Read the lines below and count those that have the word "const". Respond with the number only.

Segment Start: Records supplied

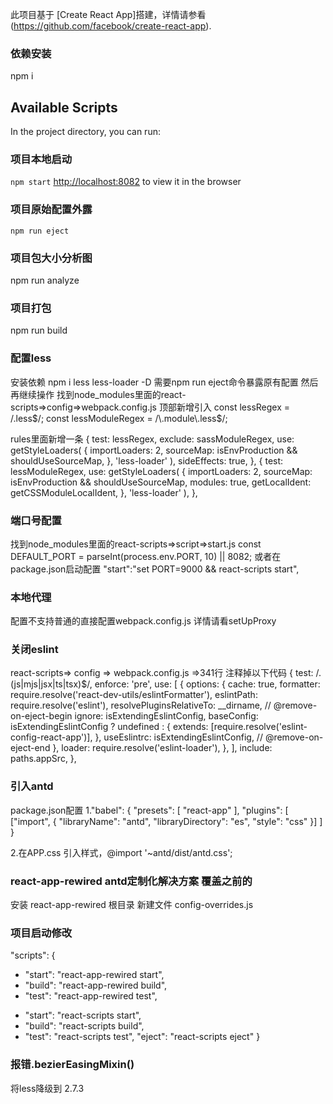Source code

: 此项目基于 [Create React App]搭建，详情请参看(https://github.com/facebook/create-react-app).

### 依赖安装 
npm i 

## Available Scripts
In the project directory, you can run:

### 项目本地启动 
`npm start`
 [http://localhost:8082](http://localhost:8082) to view it in the browser

### 项目原始配置外露
`npm run eject`

### 项目包大小分析图 
npm run analyze

### 项目打包 
npm run build

### 配置less
安装依赖 npm i less less-loader -D
需要npm run eject命令暴露原有配置 然后再继续操作
找到node_modules里面的react-scripts=>config=>webpack.config.js
顶部新增引入 
const lessRegex = /\.less$/;
const lessModuleRegex = /\.module\.less$/;

rules里面新增一条
  {
    test: lessRegex,
    exclude: sassModuleRegex,
    use: getStyleLoaders(
      {
        importLoaders: 2,
        sourceMap: isEnvProduction && shouldUseSourceMap,
      },
      'less-loader'
    ),
    sideEffects: true,
  },
  {
      test: lessModuleRegex,
      use: getStyleLoaders(
        {
          importLoaders: 2,
          sourceMap: isEnvProduction && shouldUseSourceMap,
          modules: true,
          getLocalIdent: getCSSModuleLocalIdent,
        },
        'less-loader'
      ),
    },

### 端口号配置
找到node_modules里面的react-scripts=>script=>start.js 
const DEFAULT_PORT = parseInt(process.env.PORT, 10) || 8082;
或者在package.json启动配置 "start":"set PORT=9000 && react-scripts start",

### 本地代理
配置不支持普通的直接配置webpack.config.js
详情请看setUpProxy

### 关闭eslint
react-scripts=> config => webpack.config.js =>341行 注释掉以下代码
    {
      test: /\.(js|mjs|jsx|ts|tsx)$/,
      enforce: 'pre',
      use: [
         {
           options: {
             cache: true,
             formatter: require.resolve('react-dev-utils/eslintFormatter'),
             eslintPath: require.resolve('eslint'),
             resolvePluginsRelativeTo: __dirname,
             // @remove-on-eject-begin
             ignore: isExtendingEslintConfig,
             baseConfig: isExtendingEslintConfig
               ? undefined
               : {
                   extends: [require.resolve('eslint-config-react-app')],
                 },
             useEslintrc: isExtendingEslintConfig,
             // @remove-on-eject-end
           },
           loader: require.resolve('eslint-loader'),
         },
       ],
       include: paths.appSrc,
     },

### 引入antd
package.json配置 
1."babel": {
    "presets": [
      "react-app"
    ],
    "plugins": [
      ["import", { "libraryName": "antd", "libraryDirectory": "es", "style": "css" }]
    ]
  }

2.在APP.css 引入样式，@import '~antd/dist/antd.css';


### react-app-rewired antd定制化解决方案 覆盖之前的
安装 react-app-rewired
根目录 新建文件 config-overrides.js

### 项目启动修改
  "scripts": {
+   "start": "react-app-rewired start",
+   "build": "react-app-rewired build",
+   "test": "react-app-rewired test",
-   "start": "react-scripts start",
-   "build": "react-scripts build",
-   "test": "react-scripts test",
    "eject": "react-scripts eject"
}


###  报错.bezierEasingMixin()
将less降级到 2.7.3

Segment End: Records supplied

Written solution — 3